Clark v. Iowa-Des Moines National Bank & Trust Co.

274 N.W. 919, 223 Iowa 1176
CourtSupreme Court of Iowa
DecidedSeptember 21, 1937
DocketNo. 43649.
StatusPublished

This text of 274 N.W. 919 (Clark v. Iowa-Des Moines National Bank & Trust Co.) is published on Counsel Stack Legal Research, covering Supreme Court of Iowa primary law. Counsel Stack provides free access to over 12 million legal documents including statutes, case law, regulations, and constitutions.

Bluebook
Clark v. Iowa-Des Moines National Bank & Trust Co., 274 N.W. 919, 223 Iowa 1176 (iowa 1937).

Opinion

*1178 Anderson, J.

For convenience in writing this opinion the plaintiff, Jessie F. Clark, will be designated as appellant, and the defendant, lowa-Des Moines National Bank & Trust Company, will be designated as appellee. Both parties have appealed from a finding and decree of the trial court. The record is very extensive, probably the most voluminous of any record ever submitted to this court. It includes a certified transcript consisting of 21,593 pages. The abstract and amendment thereto cover 5,316 printed pages; the appellant’s argument approximately 600 printed pages; and the appellee’s argument 1,900 printed pages. This together with over 8,000 exhibits. We have thus noted the extensiveness of the record for the purpose of indicating the arduous and almost unattainable effort necessary to familiarize ourselves with the facts and issues involved. Necessarily all members of this court have not been able to read this record but a majority of the court have done so to an extent sufficient to familiarize themselves with the record.
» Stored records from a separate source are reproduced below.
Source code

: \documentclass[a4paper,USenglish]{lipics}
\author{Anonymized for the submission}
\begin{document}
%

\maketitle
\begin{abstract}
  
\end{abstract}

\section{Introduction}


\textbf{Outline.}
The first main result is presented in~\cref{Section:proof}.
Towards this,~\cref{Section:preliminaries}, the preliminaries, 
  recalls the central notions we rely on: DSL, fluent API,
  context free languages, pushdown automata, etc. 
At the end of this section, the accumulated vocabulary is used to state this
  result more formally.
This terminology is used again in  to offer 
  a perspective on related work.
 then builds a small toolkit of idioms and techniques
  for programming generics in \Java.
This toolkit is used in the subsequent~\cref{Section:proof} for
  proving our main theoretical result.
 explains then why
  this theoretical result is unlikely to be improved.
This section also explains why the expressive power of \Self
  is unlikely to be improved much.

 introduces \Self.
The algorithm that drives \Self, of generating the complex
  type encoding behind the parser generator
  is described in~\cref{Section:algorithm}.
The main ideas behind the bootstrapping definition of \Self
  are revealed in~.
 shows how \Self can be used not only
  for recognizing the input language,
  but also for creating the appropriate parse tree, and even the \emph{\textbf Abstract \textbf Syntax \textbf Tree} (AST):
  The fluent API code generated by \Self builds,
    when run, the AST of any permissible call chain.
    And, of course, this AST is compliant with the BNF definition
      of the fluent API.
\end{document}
The case has to do with financial transactions approximating $7,000,000 and extending over a period of six or seven years. An attempt to make a detailed statement of the facts and issues would not serve as a precedent, would be of no advantage to the profession, and would be of such length that its publication would be unwarranted. Likewise it would serve no good purpose to enter into an analytical discussion of the testimony of witnesses and the very voluminous records, photographs, audits, and documentary evidence.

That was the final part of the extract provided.